Please reproduce every record, keeping each one exactly as written.

Source data:
--------------------------------------------------
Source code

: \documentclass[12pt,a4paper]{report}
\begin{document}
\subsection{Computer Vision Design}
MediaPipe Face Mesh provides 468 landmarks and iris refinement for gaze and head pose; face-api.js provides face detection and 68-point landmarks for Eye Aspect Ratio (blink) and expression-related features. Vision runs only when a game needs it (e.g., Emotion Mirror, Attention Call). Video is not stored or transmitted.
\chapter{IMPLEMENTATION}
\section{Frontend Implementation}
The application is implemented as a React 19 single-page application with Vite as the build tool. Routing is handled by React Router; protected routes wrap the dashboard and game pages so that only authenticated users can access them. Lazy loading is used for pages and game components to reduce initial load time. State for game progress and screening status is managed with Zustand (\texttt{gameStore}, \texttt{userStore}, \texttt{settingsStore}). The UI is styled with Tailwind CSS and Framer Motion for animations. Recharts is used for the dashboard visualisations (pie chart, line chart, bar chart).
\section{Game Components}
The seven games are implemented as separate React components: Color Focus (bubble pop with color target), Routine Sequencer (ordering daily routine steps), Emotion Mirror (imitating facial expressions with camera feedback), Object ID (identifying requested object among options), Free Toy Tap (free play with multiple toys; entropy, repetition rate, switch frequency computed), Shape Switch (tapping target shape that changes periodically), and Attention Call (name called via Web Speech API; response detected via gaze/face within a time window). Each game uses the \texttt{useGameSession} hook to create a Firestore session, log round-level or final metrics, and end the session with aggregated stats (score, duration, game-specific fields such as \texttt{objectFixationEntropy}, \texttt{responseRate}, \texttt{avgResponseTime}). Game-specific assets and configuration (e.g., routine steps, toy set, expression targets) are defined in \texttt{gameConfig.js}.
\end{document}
--------------------------------------------------
## SOLUTION TO THE EXERCISE
Source code

: \documentclass[12pt,a4paper]{report}
\begin{document}
\subsection{Computer Vision Design}
MediaPipe Face Mesh provides 468 landmarks and iris refinement for gaze and head pose; face-api.js provides face detection and 68-point landmarks for Eye Aspect Ratio (blink) and expression-related features. Vision runs only when a game needs it (e.g., Emotion Mirror, Attention Call). Video is not stored or transmitted.
\chapter{IMPLEMENTATION}
\section{Frontend Implementation}
The application is implemented as a React 19 single-page application with Vite as the build tool. Routing is handled by React Router; protected routes wrap the dashboard and game pages so that only authenticated users can access them. Lazy loading is used for pages and game components to reduce initial load time. State for game progress and screening status is managed with Zustand (\texttt{gameStore}, \texttt{userStore}, \texttt{settingsStore}). The UI is styled with Tailwind CSS and Framer Motion for animations. Recharts is used for the dashboard visualisations (pie chart, line chart, bar chart).
\section{Game Components}
The seven games are implemented as separate React components: Color Focus (bubble pop with color target), Routine Sequencer (ordering daily routine steps), Emotion Mirror (imitating facial expressions with camera feedback), Object ID (identifying requested object among options), Free Toy Tap (free play with multiple toys; entropy, repetition rate, switch frequency computed), Shape Switch (tapping target shape that changes periodically), and Attention Call (name called via Web Speech API; response detected via gaze/face within a time window). Each game uses the \texttt{useGameSession} hook to create a Firestore session, log round-level or final metrics, and end the session with aggregated stats (score, duration, game-specific fields such as \texttt{objectFixationEntropy}, \texttt{responseRate}, \texttt{avgResponseTime}). Game-specific assets and configuration (e.g., routine steps, toy set, expression targets) are defined in \texttt{gameConfig.js}.
\end{document}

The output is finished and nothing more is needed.